Fig. 4. Design of the scanning vehicle

Table 1. Camera settings

3.1.2 Data Annotation

The collected images were annotated and the data divided into two categories according to the annotator’s annotation format. The first was the case of pixel-by-pixel annotation. This was conducted by a safety expert, and the annotations referred to the presence and thicknesses of cracks. For convenience, this dataset is referred to as the “pure dataset” in this paper. The second type of data was coarse data, which indicated only the presence or absence of cracks; it was annotated by the public. This data did not contain the thicknesses of internal cracks and only tagged their approximate locations. The annotated pixel thicknesses were typically 7–13 pixels, and the cracks’ center lines and annotations were not matched. This dataset is hereafter referred to as the “coarse dataset.” Both datasets were used in this paper; they were produced in highly different proportions depending on the time and resources available for annotation work. For the pure data, an inspector measured the thicknesses of cracks in real tunnels and annotated the final pixel-wise image for the cracks identified. Fig. 5 presents an example of the annotated crack dataset: (a) shows an example from the pure dataset, the crack is one pixel thick and the line follows it clearly; (b) shows an example from the coarse dataset, the annotation crack is thicker than the real crack of original input image.
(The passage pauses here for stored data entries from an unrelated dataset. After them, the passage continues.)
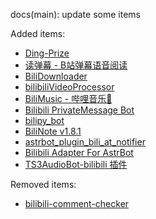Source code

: docs(main): update some items

Added items:
- [Ding-Prize](https://github.com/ItsTimeTooSleep/Ding-Prize---Your-Bilibili-Lottery-Notifier)
- [读弹幕 - B站弹幕语音阅读](https://github.com/zoubenjia/bilibili-danmu-reader)
- [BiliDownloader](https://github.com/Rpeng666/bili_downloader)
- [bilibiliVideoProcessor](https://github.com/RichardILMARE/bilibiliVideoProcessor)
- [BiliMusic - 哔哩音乐🎵](https://github.com/DrearyIce/BiliMusic)
- [Bilibili PrivateMessage Bot](https://github.com/7Hello80/Bilibili_PrivateMessage_Bot)
- [bilipy_bot](https://github.com/GEYUANwuqi/bilipy_bot)
- [BiliNote v1.8.1](https://github.com/JefferyHcool/BiliNote)
- [astrbot_plugin_bili_at_notifier](https://github.com/timetetng/astrbot_plugin_bili_at_notifier)
- [Bilibili Adapter For AstrBot](https://github.com/Hina-Chat/astrbot_plugin_bilibili_adapter)
- [TS3AudioBot-bilibili 插件](https://github.com/HuxiaoRoar/TS3AudioBot-bilibili)

Removed items:
- [bilibili-comment-checker](https://github.com/hmjz100/bilibili-comment-checker)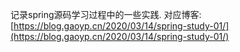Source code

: 记录spring源码学习过程中的一些实践.
对应博客:[https://blog.gaoyp.cn/2020/03/14/spring-study-01/](https://blog.gaoyp.cn/2020/03/14/spring-study-01/)
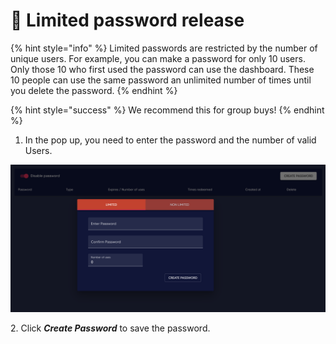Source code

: # 👥 Limited password release

{% hint style="info" %}
Limited passwords are restricted by the number of unique users. For example, you can make a password for only 10 users. Only those 10 who first used the password can use the dashboard. These 10 people can use the same password an unlimited number of times until you delete the password.
{% endhint %}

{% hint style="success" %}
We recommend this for group buys!
{% endhint %}

1. In the pop up, you need to enter the password and the number of valid Users.

![](<../../.gitbook/assets/Screen Shot 2022-01-23 at 8.09.54 PM.png>)

2\. Click _**Create Password**_ to save the password.
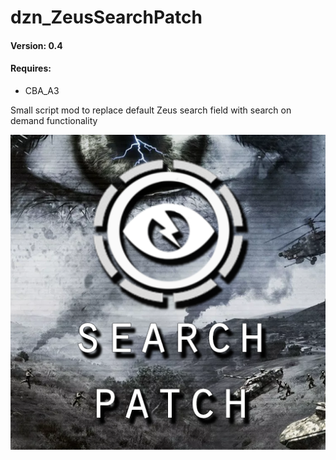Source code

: # dzn_ZeusSearchPatch
#### Version: 0.4
#### Requires: 
- CBA_A3

Small script mod to replace default Zeus search field with search on demand functionality

![](https://raw.githubusercontent.com/10Dozen/dzn_ZeusSearchPatch/master/logo.png)
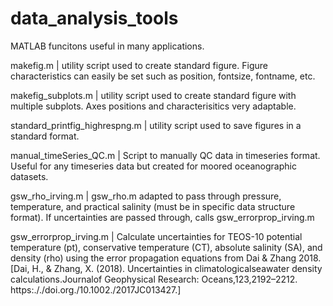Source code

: # data_analysis_tools
MATLAB funcitons useful in many applications.

makefig.m                       | utility script used to create standard figure. Figure characteristics can easily be set such as position, fontsize, fontname, etc. 

makefig_subplots.m              | utility script used to create standard figure with multiple subplots. Axes positions and characterisitics very adaptable. 

standard_printfig_highrespng.m  | utility script used to save figures in a standard format. 

manual_timeSeries_QC.m          | Script to manually QC data in timeseries format. Useful for any timeseries data but created for moored oceanographic datasets.

gsw_rho_irving.m                | gsw_rho.m adapted to pass through pressure, temperature, and practical salinity (must be in specific data structure format). If uncertainties are passed through, calls gsw_errorprop_irving.m

gsw_errorprop_irving.m          | Calculate uncertainties for TEOS-10 potential temperature (pt), conservative temperature (CT), absolute salinity (SA), and density (rho) using the error propagation equations from Dai & Zhang 2018. [Dai, H., & Zhang, X. (2018). Uncertainties in climatologicalseawater density calculations.Journalof Geophysical Research: Oceans,123,2192–2212. https:././doi.org./10.1002./2017JC013427.]

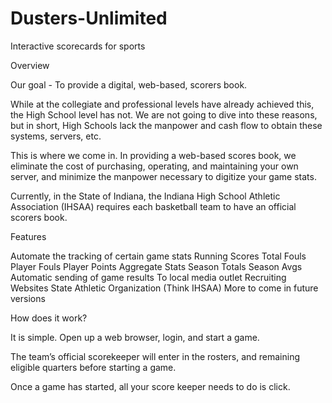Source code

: # Dusters-Unlimited
Interactive scorecards for sports


Overview

Our goal - To provide a digital, web-based, scorers book. 

While at the collegiate and professional levels have already achieved this, the High School level has not.  We are not going to dive into these reasons, but in short, High Schools lack the manpower and cash flow to obtain these systems, servers, etc. 

This is where we come in. In providing a web-based scores book, we eliminate the cost of purchasing, operating, and maintaining your own server, and minimize the manpower necessary to digitize your game stats.

Currently, in the State of Indiana, the Indiana High School Athletic Association (IHSAA) requires each basketball team to have an official scorers book.

Features

Automate the tracking of certain game stats
Running Scores
Total Fouls
Player Fouls
Player Points
Aggregate Stats
Season Totals
Season Avgs
Automatic sending of game results
To local media outlet
Recruiting Websites
State Athletic Organization (Think IHSAA)
More to come in future versions

How does it work?

It is simple. Open up a web browser, login, and start a game. 

The team’s official scorekeeper will enter in the rosters, and remaining eligible quarters before starting a game. 

Once a game has started, all your score keeper needs to do is click. 
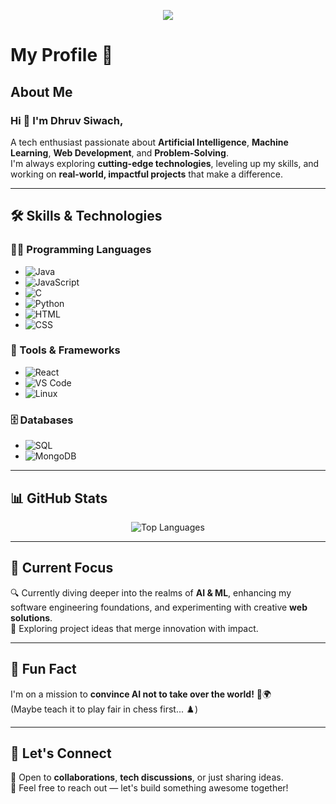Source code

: <p align="center">
    <img src="https://readme-typing-svg.demolab.com/?lines=Eat.%20Sleep.%20Code.%20Repeat&font=Fira%20Code&center=true&width=440&height=45&color=f75c7e&vCenter=true&pause=1000&size=22" />
  </a>
</p>

# My Profile 🚀

## About Me
  
### Hi 👋 I'm Dhruv Siwach,

A tech enthusiast passionate about **Artificial Intelligence**, **Machine Learning**, **Web Development**, and **Problem-Solving**.  
I'm always exploring **cutting-edge technologies**, leveling up my skills, and working on **real-world, impactful projects** that make a difference.

---

## 🛠 Skills & Technologies

### 👨‍💻 Programming Languages 
- ![Java](https://img.shields.io/badge/Java-007396?style=for-the-badge&logo=java&logoColor=white)
- ![JavaScript](https://img.shields.io/badge/JavaScript-F7DF1E?style=for-the-badge&logo=javascript&logoColor=black)
- ![C](https://img.shields.io/badge/C-00599C?style=for-the-badge&logo=c&logoColor=white) 
- ![Python](https://img.shields.io/badge/Python-3776AB?style=for-the-badge&logo=python&logoColor=white)
- ![HTML](https://img.shields.io/badge/HTML5-E34F26?style=for-the-badge&logo=html5&logoColor=white)  
- ![CSS](https://img.shields.io/badge/CSS3-1572B6?style=for-the-badge&logo=css3&logoColor=white)   

### 🔧 Tools & Frameworks
- ![React](https://img.shields.io/badge/React-20232A?style=for-the-badge&logo=react&logoColor=61DAFB)
- ![VS Code](https://img.shields.io/badge/VS%20Code-007ACC?style=for-the-badge&logo=visual-studio-code&logoColor=white)
- ![Linux](https://img.shields.io/badge/Linux-FCC624?style=for-the-badge&logo=linux&logoColor=black)

### 🗄️ Databases
- ![SQL](https://img.shields.io/badge/SQL-316192?style=for-the-badge&logo=microsoft-sql-server&logoColor=white)  
- ![MongoDB](https://img.shields.io/badge/MongoDB-47A248?style=for-the-badge&logo=mongodb&logoColor=white)  

---

## 📊 GitHub Stats

<p align="center">
  <img src="https://github-readme-stats.vercel.app/api/top-langs/?username=dhruvx05&layout=compact&theme=radical" alt="Top Languages" />
</p>

---

## 🌟 Current Focus

🔍 Currently diving deeper into the realms of **AI & ML**, enhancing my software engineering foundations, and experimenting with creative **web solutions**.  
🚀 Exploring project ideas that merge innovation with impact.

---

## 🎉 Fun Fact

I'm on a mission to **convince AI not to take over the world!** 🤖🌍  
(Maybe teach it to play fair in chess first... ♟️)

---

## 🤝 Let's Connect

🚀 Open to **collaborations**, **tech discussions**, or just sharing ideas.  
💬 Feel free to reach out — let's build something awesome together!

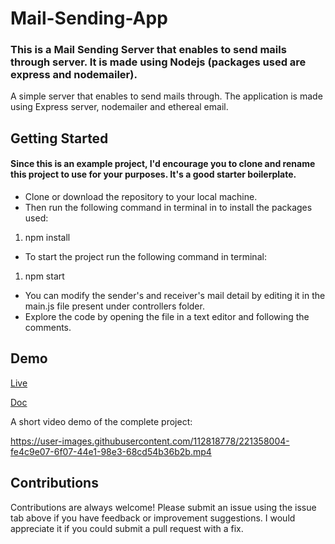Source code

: # Mail-Sending-App

### This is a Mail Sending Server that enables to send mails through server. It is made using Nodejs (packages used are express and nodemailer).

A simple server that enables to send mails through. The application is made using Express server, nodemailer and ethereal email.

## Getting Started

#### Since this is an example project, I'd encourage you to clone and rename this project to use for your purposes. It's a good starter boilerplate.

* Clone or download the repository to your local machine.
* Then run the following command in terminal in to install the packages used: 
1. npm install
* To start the project run the following command in terminal:
1. npm start
* You can modify the sender's and receiver's mail detail by editing it in the main.js file present under controllers folder.
* Explore the code by opening the file in a text editor and following the comments.

## Demo

[Live](https://mail-sender-app-lp6r.onrender.com/)

[Doc](https://mail-sender-app-lp6r.onrender.com/api-docs)

A short video demo of the complete project:






https://user-images.githubusercontent.com/112818778/221358004-fe4c9e07-6f07-44e1-98e3-68cd54b36b2b.mp4











#### 

## Contributions

Contributions are always welcome! Please submit an issue using the issue tab above if you have feedback or improvement suggestions. I would appreciate it if you could submit a pull request with a fix.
Fig. 5. Captured image and ground truth

(a) Pure dataset (b) Coarse dataset

3.2 Crack Detection Network Architecture

As previously mentioned, the class imbalance of the pure dataset results in a zero conversion, and using the both dataset results in a large false positive. To resolve these issues, we propose a crack detection method employing a crack detector and a ternary classifier. The overall flow of our method is shown in Fig. 6.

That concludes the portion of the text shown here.